Mr. Nicu deals with this, he is the polishing boss… and Mr. Dutu is some sort of trade-union boss; he speaks all the time with the others employees about their problems. He is also a good joker.
I always see Ms. Marie and Mr. Mircea pouring Aluminium in Steel Molds; this is their job most of the time. The smelter is hardly ever turned off.
Mr. Costel usually works in the afternoon, while the rest of the team works the morning shift. But they usually stay working until late at night. Actually, there is no fixed timetable. It all depends on the orders the foundry needs to handle.
Mr. Costel usually make the molds, but he also pours metals or rubs down the pieces.
I didn’t mention the loose wax technique used by Mr. Geo since 2000, introduced thanks to the good will of Luigi St. Varga, sculptor.
If foundering with “sand” is relatively difficult, the loose wax technique is truly complex. This technique is also called precision foundering.
Peter Jeta, one of the best-known contemporary artists in town, has most of his sculptures made here. We make many of them, by the dozens… but most are made using the same model; in this sense, we are an industrial foundry.

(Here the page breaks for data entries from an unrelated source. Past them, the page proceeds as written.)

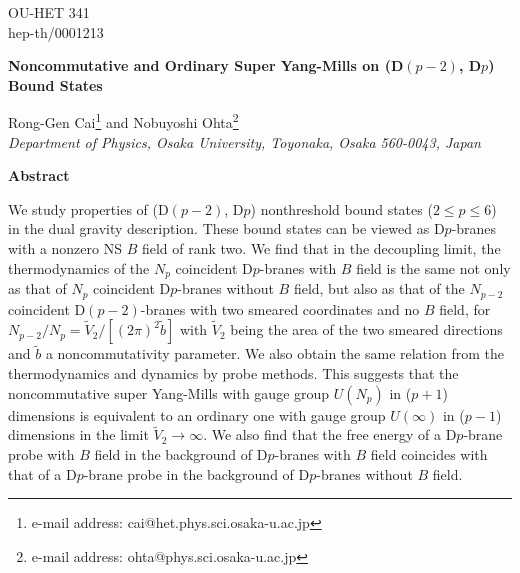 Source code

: \documentclass[a4paper,12pt]{article}
\begin{document}
\topmargin 0pt
\oddsidemargin 0mm

\renewcommand{\thefootnote}{\fnsymbol{footnote}}
\begin{titlepage}
\begin{flushright}
OU-HET 341 \\
hep-th/0001213
\end{flushright}

\vspace{5mm}
\begin{center}
{\Large \bf Noncommutative and Ordinary Super Yang-Mills on (D$(p-2)$, D$p$)
Bound States}
\vspace{10mm}

{\large
Rong-Gen Cai\footnote{e-mail address: cai@het.phys.sci.osaka-u.ac.jp} and
Nobuyoshi Ohta\footnote{e-mail address: ohta@phys.sci.osaka-u.ac.jp}} \\
\vspace{8mm}
{\em Department of Physics, Osaka University,
Toyonaka, Osaka 560-0043, Japan}

\end{center}
\vspace{5mm}
\centerline{{\bf{Abstract}}}
\vspace{5mm}

We study properties of (D$(p-2)$, D$p$) nonthreshold bound states
($2 \le p \le 6 $) in the dual gravity description. These bound
states can be viewed as D$p$-branes with a nonzero NS $B$ field of rank
two. We find that in the decoupling limit, the thermodynamics of the $N_p$
coincident D$p$-branes with $B$ field is the same not only as that of $N_p$
coincident D$p$-branes without $B$ field, but also as that of the $N_{p-2}$
coincident D$(p-2)$-branes with two smeared coordinates and no $B$ field,
for $N_{p-2}/N_p= \tilde{V}_2/[(2\pi)^2 \tilde{b}]$ with $\tilde{V}_2$ being
the area of the two smeared directions and $\tilde{b}$ a noncommutativity
parameter. We also obtain the same relation from the thermodynamics and
dynamics by probe methods. This suggests that the noncommutative super
Yang-Mills with gauge group $U(N_p)$ in ($p+1$) dimensions is equivalent to
an ordinary one with gauge group $U(\infty)$ in ($p-1$) dimensions in the
limit $\tilde{V}_2 \to \infty$. We also find that the free energy
of a D$p$-brane probe with $B$ field in the background of D$p$-branes with
$B$ field coincides with that of a D$p$-brane probe in the background of
D$p$-branes without $B$ field.

\end{titlepage}
\end{document}
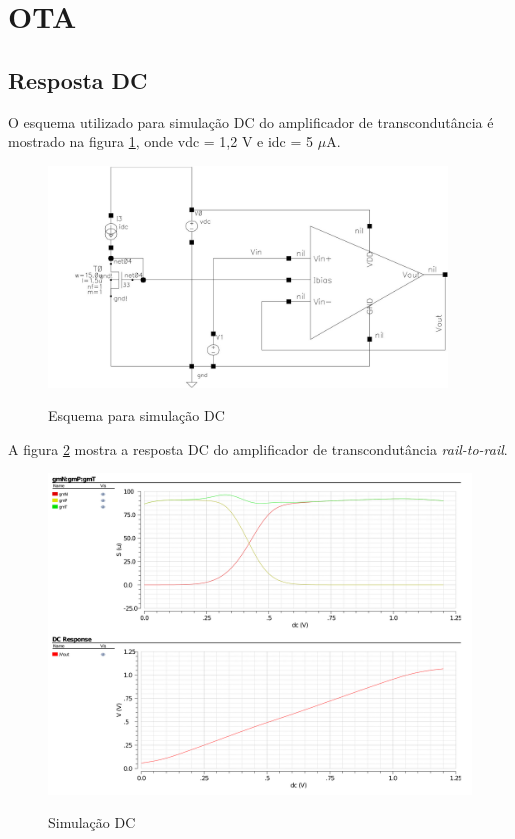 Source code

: \documentclass[
	12pt,				%
	oneside,			%
	a4paper,			%
	english,			%
	french,				%
	spanish,			%
	brazil				%
	]{abntex2}
\begin{document}
\section{OTA}
\subsection{Resposta DC}
O esquema utilizado para simulação DC do amplificador de transcondutância é mostrado na figura \ref{esquemaOTA_DC}, onde vdc = 1,2 V e idc = 5 $\mu$A. 
\begin{figure}[!ht]
  \centering
  \includegraphics[width=300pt]{esquemaOTA_DC.jpg}\\
  \caption{Esquema para simulação DC}\label{esquemaOTA_DC}
\end{figure}

A figura \ref{resDC} mostra a resposta DC do amplificador de transcondutância \textit{rail-to-rail}. 

\begin{figure}[!ht]
  \centering
  \includegraphics[width=450pt]{OTA_DC.png}\\
  \caption{Simulação DC}\label{resDC}
\end{figure}
\end{document}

I deal mostly with this section of the foundry, doing the negatives for the works, that is the mould making. I pour the wax, place the sewers and do the cast. For the form foundering we have the chief-founders.
The wax foundering, the form asks for a different method: you pour the fire-proof material mixed with gypsum over the wax form. When it hardens, the piece goes in the oven until it reaches 500°, the temperature at which wax evaporates. With the wax gone, there will be an empty space left in the fire-proof mould. The bronze is poured here (in that hole). Once it has cooled, you still need to grind it. And there, you have a bronze piece.
Mr. Mircea is an expert with the drilling machine. He has precision and experience.
There is a cheerful atmosphere in the studio, with lively conversation and many funny jokes. But when it’s time to work, it’s time to work!
There are two smelters in the foundry. Mr. Dutu is the most knowledgeable, having many years of experience in the field. He is also good at cheering up the team, telling all kinds of jokes. And Mr. Geo knows how to be present at the right time; he’s not the kind of boss that stays all day long in the office.
Usually everything goes by the book, but we sometimes loose some material. If this happens, it’s not a problem, because the melted material will simply be reused. This is the market economy….
We make the best quality pieces in Mr. Geo’s foundry, whether they are industrial, artisanal, sculptures or whatever… Everybody feels happy at the end of the workday. Once you get used to this job, you might even say it’s the best job ever.
Lucky me that I have the opportunity to be here!